Paulo e os outros integrantes brasileiros do grupo chegaram ao clube em janeiro. Eles passaram por uma pré-temporada no Egito. Depois disso jogaram na Argélia, Tunísia e Líbia, antes de voltar para o Sudão.
Em Cartum, jogaram duas partidas do campeonato local e ainda fizeram mais uma viagem, para a Arábia Saudita. Os problemas começaram a aparecer no retorno ao país, já este mês.
“Ao retornar, aparentemente tudo estava tranquilo. Ninguém falava nada sobre guerra. Na sexta passada eu fui para o hotel com a minha equipe, para concentrar e descansar para o próximo jogo”, contou Paulo Sérgio.

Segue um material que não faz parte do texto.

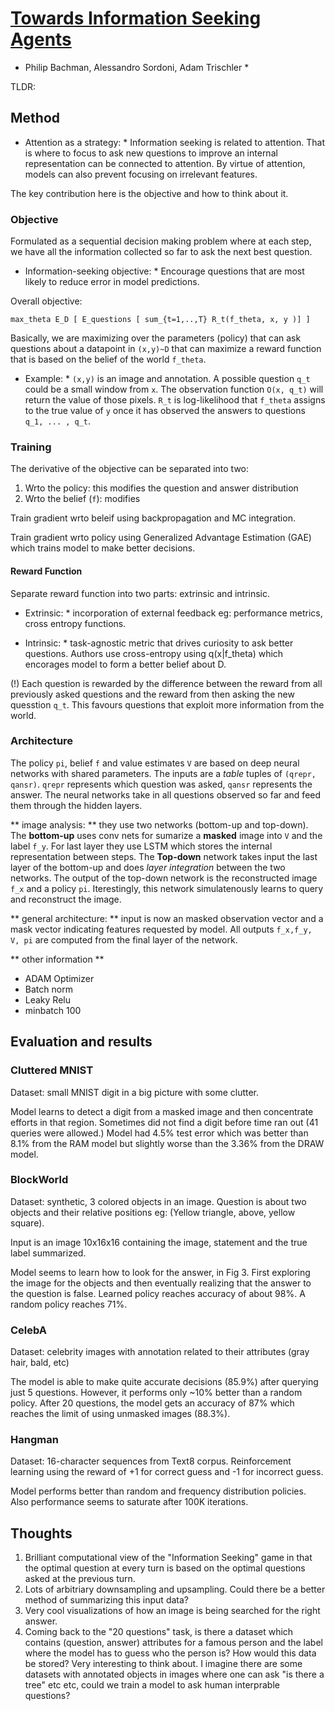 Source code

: # [Towards Information Seeking Agents](https://arxiv.org/pdf/1612.02605v1.pdf)
* Philip Bachman, Alessandro Sordoni, Adam Trischler *


TLDR: 

## Method

* Attention as a strategy: * Information seeking is related to attention. That is where to focus to ask new questions to improve an internal representation can be connected to attention. By virtue of attention, models can also prevent focusing on irrelevant features. 

The key contribution here is the objective and how to think about it.

### Objective

Formulated as a sequential decision making problem where at each step, we have all the information collected so far to ask the next best question. 

* Information-seeking objective: * Encourage questions that are most likely to reduce error in model predictions. 

Overall objective:

`max_theta E_D [ E_questions [ sum_{t=1,..,T} R_t(f_theta, x, y )] ]`

Basically, we are maximizing over the parameters (policy) that can ask questions about a datapoint in `(x,y)~D` that can maximize a reward function that is based on the belief of the world `f_theta`.

* Example: * `(x,y)` is an image and annotation. A possible question `q_t` could be a small window from `x`. The observation function `O(x, q_t)` will return the value of those pixels. `R_t` is log-likelihood that `f_theta` assigns to the true value of `y` once it has observed the answers to questions `q_1, ... , q_t`.

### Training

The derivative of the objective can be separated into two:

1. Wrto the policy: this modifies the question and answer distribution
2. Wrto the belief (`f`): modifies 

Train gradient wrto beleif using backpropagation and MC integration.

Train gradient wrto policy using Generalized Advantage Estimation (GAE) which trains model to make better decisions.

#### Reward Function 

Separate reward function into two parts: extrinsic and intrinsic.

* Extrinsic: * incorporation of external feedback eg: performance metrics, cross entropy functions.

* Intrinsic: * task-agnostic metric that drives curiosity to ask better questions. Authors use cross-entropy using q(x|f_theta) which encorages model to form a better belief about D.

(!) Each question is rewarded by the difference between the reward from all previously asked questions and the reward from then asking the new quesstion `q_t`. This favours questions that exploit more information from the world.

### Architecture

The policy `pi`, belief `f` and value estimates `V` are based on deep neural networks with shared parameters. The inputs are a *table* tuples of `(qrepr, qansr)`. `qrepr` represents which question was asked, `qansr` represents the answer. The neural networks take in all questions observed so far and feed them through the hidden layers. 

** image analysis: ** they use two networks (bottom-up and top-down). The **bottom-up** uses conv nets for sumarize a **masked** image into `V` and the label `f_y`. For last layer they use LSTM which stores the internal representation between steps. The **Top-down** network takes input the last layer of the bottom-up and does *layer integration* between the two networks. The output of the top-down network is the reconstructed image `f_x` and a policy `pi`. Iterestingly, this network simulatenously learns to query and reconstruct the image.

** general architecture: ** input is now an masked observation vector and a mask vector indicating features requested by model. All outputs `f_x,f_y, V, pi` are computed from the final layer of the network.

** other information **
- ADAM Optimizer
- Batch norm
- Leaky Relu
- minbatch 100


## Evaluation and results

### Cluttered MNIST

Dataset: small MNIST digit in a big picture with some clutter.

Model learns to detect a digit from a masked image and then concentrate efforts in that region. Sometimes did not find a digit before time ran out (41 queries were allowed.) Model had 4.5% test error which was better than 8.1% from the RAM model but slightly worse than the 3.36% from the DRAW model.

### BlockWorld

Dataset: synthetic, 3 colored objects in an image. Question is about two objects and their relative positions eg: (Yellow triangle, above, yellow square).

Input is an image 10x16x16 containing the image, statement and the true label summarized.

Model seems to learn how to look for the answer, in Fig 3. First exploring the image for the objects and then eventually realizing that the answer to the question is false. Learned policy reaches accuracy of about 98%. A random policy reaches 71%.


### CelebA

Dataset: celebrity images with annotation related to their attributes (gray hair, bald, etc)

The model is able to make quite accurate decisions (85.9%) after querying just 5 questions. However, it performs only ~10% better than a random policy. After 20 questions, the model gets an accuracy of 87% which reaches the limit of using unmasked images (88.3%).

### Hangman

Dataset: 16-character sequences from Text8 corpus. Reinforcement learning using the reward of +1 for correct guess and -1 for incorrect guess.

Model performs better than random and frequency distribution policies. Also performance seems to saturate after 100K iterations.


## Thoughts

1. Brilliant computational view of the "Information Seeking" game in that the optimal question at every turn is based on the optimal questions asked at the previous turn.
2. Lots of arbitriary downsampling and upsampling. Could there be a better method of summarizing this input data?
3. Very cool visualizations of how an image is being searched for the right answer. 
4. Coming back to the "20 questions" task, is there a dataset which contains (question, answer) attributes for a famous person and the label where the model has to guess who the person is? How would this data be stored? Very interesting to think about. I imagine there are some datasets with annotated objects in images where one can ask "is there a tree" etc etc, could we train a model to ask human interprable questions?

A partida estava prevista para o sábado (15), mas não aconteceu. O conflito eclodiu no país.
“No sábado de manhã, eu acordei com um barulho muito grande de bombas e de tiros. Depois eu me dei conta que o nosso hotel estava no foco de muitos tiros. Eu via caças passando, eles tentavam derrubar drones. Foi realmente assustador. Não saímos do hotel”, relatou o atacante.
Pela janela, eles viram trocas de tiros nas ruas próximas. O clima de tensão permaneceu também no domingo, pois não tinham como sair do hotel.
“Os jogadores sudaneses, os que falam inglês, recomendaram ficar lá por segurança”, disse.
Ruas desertas
Ruas desertas de Cartum, capital do Sudão, após eclosão de conflito armado no país — Foto: Arquivo pessoal/ Paulo Sérgio
Na segunda, por volta de meio-dia, o grupo decidiu voltar para o prédio onde moram em Cartum. Eles usaram um tuk-tuk na locomoção, um triciclo motorizado com cabine de transporte para passageiros.
Segundo ele, as ruas estavam completamente desertas.
“Fizemos o trajeto de tuk-tuk. O condutor falava o trajeto inteiro no telefone, suspeito que para saber se poderia passar. No prédio, eu me sinto seguro pois todos os brasileiros estão juntos”, contou Paulo.
Mesmo no prédio onde vivem, a sensação de segurança é relativa. Um segurança é responsável pelos moradores, mas eles temem que algo mais grave aconteça.
“No nosso prédio tem um segurança com um fuzil AK-47 na porta, mas, se algo mais forte acontecer, não tem como segurar”, explicou.
Itamaraty
Por meio de nota, o Ministério das Relações Exteriores afirmou ao g1 que está em contato com o grupo e outras 4 pessoas, totalizando um grupo de 12 brasileiros que vivem no Sudão. O governo afirma que está tentando ações de assistência conjunta com outros países, mas que depende das condições do local.
“O governo brasileiro tem mantido coordenação com outros países que também têm cidadãos em território sudanês sobre ações coordenadas de assistência, a serem eventualmente implementadas a partir do momento em que as condições de segurança permitirem”, afirmou o Itamaraty.
Saudades
Paulo Sérgio começou a carreira no Flamengo, aos 17 anos. Ao longo do tempo, ele atuou por outros clubes e já jogou em times na Coreia do Sul, em Portugal, nos Emirados Árabes e na Arábia Saudita.
Ele pede ajuda para o governo brasileiro para retornar ao país. Sem segurança e com o futebol interrompido por causa do conflito, e ele não tem motivos para seguir no país.
Paulo Sérgio nasceu na comunidade Tavares Bastos, no Catete, na Zona Sul. O que ele mais deseja é reencontrar a família.
“Nossos familiares estão tensos, angustiados. Eu tenho uma filha de 6 anos. A gente não tem informações”, finalizou Paulo Sérgio.
No Brasil, a mulher do jogador, que vive no Rio de Janeiro, também se preocupa com o pai da menina.
“Estou aflita, preocupada, esperando uma resposta. Não sei muito que dizer, eu estou realmente preocupada. A gente tem uma filha pequena, a gente fica nessa situação com as mãos atadas, esperando uma ajuda do Itamaraty, do governo, para que a gente possa resgatá-los”, disse Blanca Bullos.
Ela pede uma solução urgente.
“Eu só acho que eu queria que esses trâmites fossem resolvidos no sentido de o Itamaraty resolver com a maior brevidade possível, porque a gente está tenso, a gente está sem resposta, a comida está escassa, só tem comida para mais 2 dias. O comércio está fechado, e a gente está sem saber o que fazer”, finalizou Blanca.